#### PROVIDED MATERIAL
============

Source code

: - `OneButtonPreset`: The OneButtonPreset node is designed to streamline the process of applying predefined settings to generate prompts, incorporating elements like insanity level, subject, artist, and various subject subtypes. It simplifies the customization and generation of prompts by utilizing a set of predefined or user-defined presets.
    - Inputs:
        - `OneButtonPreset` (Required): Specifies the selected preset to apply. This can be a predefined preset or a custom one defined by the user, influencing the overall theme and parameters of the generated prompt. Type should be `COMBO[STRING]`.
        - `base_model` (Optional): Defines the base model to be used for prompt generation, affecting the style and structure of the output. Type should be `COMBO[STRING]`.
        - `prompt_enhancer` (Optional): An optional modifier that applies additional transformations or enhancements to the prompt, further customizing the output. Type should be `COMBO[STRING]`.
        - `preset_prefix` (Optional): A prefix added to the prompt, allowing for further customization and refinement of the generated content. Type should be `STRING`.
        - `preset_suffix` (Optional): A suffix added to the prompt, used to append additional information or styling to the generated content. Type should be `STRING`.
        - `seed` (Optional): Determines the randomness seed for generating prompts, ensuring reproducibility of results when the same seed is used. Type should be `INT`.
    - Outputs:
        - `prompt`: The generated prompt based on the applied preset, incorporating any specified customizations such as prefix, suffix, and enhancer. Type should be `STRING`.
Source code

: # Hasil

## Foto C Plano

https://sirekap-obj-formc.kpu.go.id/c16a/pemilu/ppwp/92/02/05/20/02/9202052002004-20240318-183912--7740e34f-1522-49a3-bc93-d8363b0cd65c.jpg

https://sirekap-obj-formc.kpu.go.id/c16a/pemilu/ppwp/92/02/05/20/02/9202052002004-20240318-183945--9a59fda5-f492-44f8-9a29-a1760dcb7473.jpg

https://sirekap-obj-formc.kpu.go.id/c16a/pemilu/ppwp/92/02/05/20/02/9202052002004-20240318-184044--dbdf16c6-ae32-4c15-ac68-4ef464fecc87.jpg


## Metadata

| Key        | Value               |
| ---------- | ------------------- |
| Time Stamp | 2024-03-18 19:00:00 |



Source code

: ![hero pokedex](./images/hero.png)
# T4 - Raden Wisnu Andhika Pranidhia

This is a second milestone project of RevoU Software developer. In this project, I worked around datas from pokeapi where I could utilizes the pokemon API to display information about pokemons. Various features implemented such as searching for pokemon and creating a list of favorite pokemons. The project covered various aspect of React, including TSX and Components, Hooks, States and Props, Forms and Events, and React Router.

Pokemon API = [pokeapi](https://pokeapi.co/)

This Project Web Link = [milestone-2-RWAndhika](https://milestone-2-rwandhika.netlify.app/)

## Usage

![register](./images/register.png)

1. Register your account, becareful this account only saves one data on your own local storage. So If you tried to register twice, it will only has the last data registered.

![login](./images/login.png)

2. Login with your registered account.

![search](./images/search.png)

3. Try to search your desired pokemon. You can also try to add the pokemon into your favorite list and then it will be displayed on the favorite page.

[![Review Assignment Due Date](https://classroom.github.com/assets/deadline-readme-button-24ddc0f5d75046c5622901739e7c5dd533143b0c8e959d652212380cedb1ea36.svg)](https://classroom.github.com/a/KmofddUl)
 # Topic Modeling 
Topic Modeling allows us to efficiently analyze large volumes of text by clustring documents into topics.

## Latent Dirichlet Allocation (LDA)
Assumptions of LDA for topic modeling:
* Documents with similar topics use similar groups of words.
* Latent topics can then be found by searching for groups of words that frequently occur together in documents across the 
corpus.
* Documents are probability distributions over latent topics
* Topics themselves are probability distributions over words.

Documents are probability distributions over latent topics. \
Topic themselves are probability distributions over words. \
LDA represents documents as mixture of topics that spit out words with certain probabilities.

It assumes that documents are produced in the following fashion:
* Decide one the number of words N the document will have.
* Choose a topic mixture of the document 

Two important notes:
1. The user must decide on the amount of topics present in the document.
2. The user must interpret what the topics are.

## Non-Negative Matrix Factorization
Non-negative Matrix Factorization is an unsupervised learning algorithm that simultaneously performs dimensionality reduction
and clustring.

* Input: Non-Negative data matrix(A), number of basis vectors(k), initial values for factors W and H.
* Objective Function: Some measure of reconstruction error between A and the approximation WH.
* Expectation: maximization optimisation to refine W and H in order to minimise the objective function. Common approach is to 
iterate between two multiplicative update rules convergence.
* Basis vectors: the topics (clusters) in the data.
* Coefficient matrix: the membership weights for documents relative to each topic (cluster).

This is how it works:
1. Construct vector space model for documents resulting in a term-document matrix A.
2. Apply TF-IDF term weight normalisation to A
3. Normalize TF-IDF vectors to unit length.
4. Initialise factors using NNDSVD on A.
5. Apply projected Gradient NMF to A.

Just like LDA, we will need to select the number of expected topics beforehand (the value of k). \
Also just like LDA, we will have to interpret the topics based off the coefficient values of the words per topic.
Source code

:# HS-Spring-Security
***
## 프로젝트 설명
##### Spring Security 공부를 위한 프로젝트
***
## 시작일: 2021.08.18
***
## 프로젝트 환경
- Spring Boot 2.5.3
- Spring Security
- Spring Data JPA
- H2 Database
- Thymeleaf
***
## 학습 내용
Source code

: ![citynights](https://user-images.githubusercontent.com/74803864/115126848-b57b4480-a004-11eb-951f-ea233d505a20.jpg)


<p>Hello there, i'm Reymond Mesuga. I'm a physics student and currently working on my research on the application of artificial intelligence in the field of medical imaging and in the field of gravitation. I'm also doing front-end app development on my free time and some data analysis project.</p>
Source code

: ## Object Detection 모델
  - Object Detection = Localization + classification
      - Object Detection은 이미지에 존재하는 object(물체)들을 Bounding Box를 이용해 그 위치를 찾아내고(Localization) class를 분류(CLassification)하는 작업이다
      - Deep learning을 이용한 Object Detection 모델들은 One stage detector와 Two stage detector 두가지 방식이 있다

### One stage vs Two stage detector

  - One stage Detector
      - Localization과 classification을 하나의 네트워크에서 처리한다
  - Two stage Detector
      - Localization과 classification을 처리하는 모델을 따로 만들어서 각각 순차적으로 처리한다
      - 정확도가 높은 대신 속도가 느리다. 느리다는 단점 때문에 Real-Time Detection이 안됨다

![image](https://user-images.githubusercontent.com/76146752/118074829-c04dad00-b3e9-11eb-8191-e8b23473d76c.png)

============

#### WORK REQUIRED
Restate each line of the records above without any deviation.

#### TASK SOLUTION
Source code

: - `OneButtonPreset`: The OneButtonPreset node is designed to streamline the process of applying predefined settings to generate prompts, incorporating elements like insanity level, subject, artist, and various subject subtypes. It simplifies the customization and generation of prompts by utilizing a set of predefined or user-defined presets.
    - Inputs:
        - `OneButtonPreset` (Required): Specifies the selected preset to apply. This can be a predefined preset or a custom one defined by the user, influencing the overall theme and parameters of the generated prompt. Type should be `COMBO[STRING]`.
        - `base_model` (Optional): Defines the base model to be used for prompt generation, affecting the style and structure of the output. Type should be `COMBO[STRING]`.
        - `prompt_enhancer` (Optional): An optional modifier that applies additional transformations or enhancements to the prompt, further customizing the output. Type should be `COMBO[STRING]`.
        - `preset_prefix` (Optional): A prefix added to the prompt, allowing for further customization and refinement of the generated content. Type should be `STRING`.
        - `preset_suffix` (Optional): A suffix added to the prompt, used to append additional information or styling to the generated content. Type should be `STRING`.
        - `seed` (Optional): Determines the randomness seed for generating prompts, ensuring reproducibility of results when the same seed is used. Type should be `INT`.
    - Outputs:
        - `prompt`: The generated prompt based on the applied preset, incorporating any specified customizations such as prefix, suffix, and enhancer. Type should be `STRING`.
Source code

: # Hasil

## Foto C Plano

https://sirekap-obj-formc.kpu.go.id/c16a/pemilu/ppwp/92/02/05/20/02/9202052002004-20240318-183912--7740e34f-1522-49a3-bc93-d8363b0cd65c.jpg

https://sirekap-obj-formc.kpu.go.id/c16a/pemilu/ppwp/92/02/05/20/02/9202052002004-20240318-183945--9a59fda5-f492-44f8-9a29-a1760dcb7473.jpg

https://sirekap-obj-formc.kpu.go.id/c16a/pemilu/ppwp/92/02/05/20/02/9202052002004-20240318-184044--dbdf16c6-ae32-4c15-ac68-4ef464fecc87.jpg


## Metadata

| Key        | Value               |
| ---------- | ------------------- |
| Time Stamp | 2024-03-18 19:00:00 |



Source code

: ![hero pokedex](./images/hero.png)
# T4 - Raden Wisnu Andhika Pranidhia

This is a second milestone project of RevoU Software developer. In this project, I worked around datas from pokeapi where I could utilizes the pokemon API to display information about pokemons. Various features implemented such as searching for pokemon and creating a list of favorite pokemons. The project covered various aspect of React, including TSX and Components, Hooks, States and Props, Forms and Events, and React Router.

Pokemon API = [pokeapi](https://pokeapi.co/)

This Project Web Link = [milestone-2-RWAndhika](https://milestone-2-rwandhika.netlify.app/)

## Usage

![register](./images/register.png)

1. Register your account, becareful this account only saves one data on your own local storage. So If you tried to register twice, it will only has the last data registered.

![login](./images/login.png)

2. Login with your registered account.

![search](./images/search.png)

3. Try to search your desired pokemon. You can also try to add the pokemon into your favorite list and then it will be displayed on the favorite page.

[![Review Assignment Due Date](https://classroom.github.com/assets/deadline-readme-button-24ddc0f5d75046c5622901739e7c5dd533143b0c8e959d652212380cedb1ea36.svg)](https://classroom.github.com/a/KmofddUl)
 # Topic Modeling 
Topic Modeling allows us to efficiently analyze large volumes of text by clustring documents into topics.

## Latent Dirichlet Allocation (LDA)
Assumptions of LDA for topic modeling:
* Documents with similar topics use similar groups of words.
* Latent topics can then be found by searching for groups of words that frequently occur together in documents across the 
corpus.
* Documents are probability distributions over latent topics
* Topics themselves are probability distributions over words.

Documents are probability distributions over latent topics. \
Topic themselves are probability distributions over words. \
LDA represents documents as mixture of topics that spit out words with certain probabilities.

It assumes that documents are produced in the following fashion:
* Decide one the number of words N the document will have.
* Choose a topic mixture of the document 

Two important notes:
1. The user must decide on the amount of topics present in the document.
2. The user must interpret what the topics are.

## Non-Negative Matrix Factorization
Non-negative Matrix Factorization is an unsupervised learning algorithm that simultaneously performs dimensionality reduction
and clustring.

* Input: Non-Negative data matrix(A), number of basis vectors(k), initial values for factors W and H.
* Objective Function: Some measure of reconstruction error between A and the approximation WH.
* Expectation: maximization optimisation to refine W and H in order to minimise the objective function. Common approach is to 
iterate between two multiplicative update rules convergence.
* Basis vectors: the topics (clusters) in the data.
* Coefficient matrix: the membership weights for documents relative to each topic (cluster).

This is how it works:
1. Construct vector space model for documents resulting in a term-document matrix A.
2. Apply TF-IDF term weight normalisation to A
3. Normalize TF-IDF vectors to unit length.
4. Initialise factors using NNDSVD on A.
5. Apply projected Gradient NMF to A.

Just like LDA, we will need to select the number of expected topics beforehand (the value of k). \
Also just like LDA, we will have to interpret the topics based off the coefficient values of the words per topic.
Source code

:# HS-Spring-Security
***
## 프로젝트 설명
##### Spring Security 공부를 위한 프로젝트
***
## 시작일: 2021.08.18
***
## 프로젝트 환경
- Spring Boot 2.5.3
- Spring Security
- Spring Data JPA
- H2 Database
- Thymeleaf
***
## 학습 내용
Source code

: ![citynights](https://user-images.githubusercontent.com/74803864/115126848-b57b4480-a004-11eb-951f-ea233d505a20.jpg)


<p>Hello there, i'm Reymond Mesuga. I'm a physics student and currently working on my research on the application of artificial intelligence in the field of medical imaging and in the field of gravitation. I'm also doing front-end app development on my free time and some data analysis project.</p>
Source code

: ## Object Detection 모델
  - Object Detection = Localization + classification
      - Object Detection은 이미지에 존재하는 object(물체)들을 Bounding Box를 이용해 그 위치를 찾아내고(Localization) class를 분류(CLassification)하는 작업이다
      - Deep learning을 이용한 Object Detection 모델들은 One stage detector와 Two stage detector 두가지 방식이 있다

### One stage vs Two stage detector

  - One stage Detector
      - Localization과 classification을 하나의 네트워크에서 처리한다
  - Two stage Detector
      - Localization과 classification을 처리하는 모델을 따로 만들어서 각각 순차적으로 처리한다
      - 정확도가 높은 대신 속도가 느리다. 느리다는 단점 때문에 Real-Time Detection이 안됨다

![image](https://user-images.githubusercontent.com/76146752/118074829-c04dad00-b3e9-11eb-8191-e8b23473d76c.png)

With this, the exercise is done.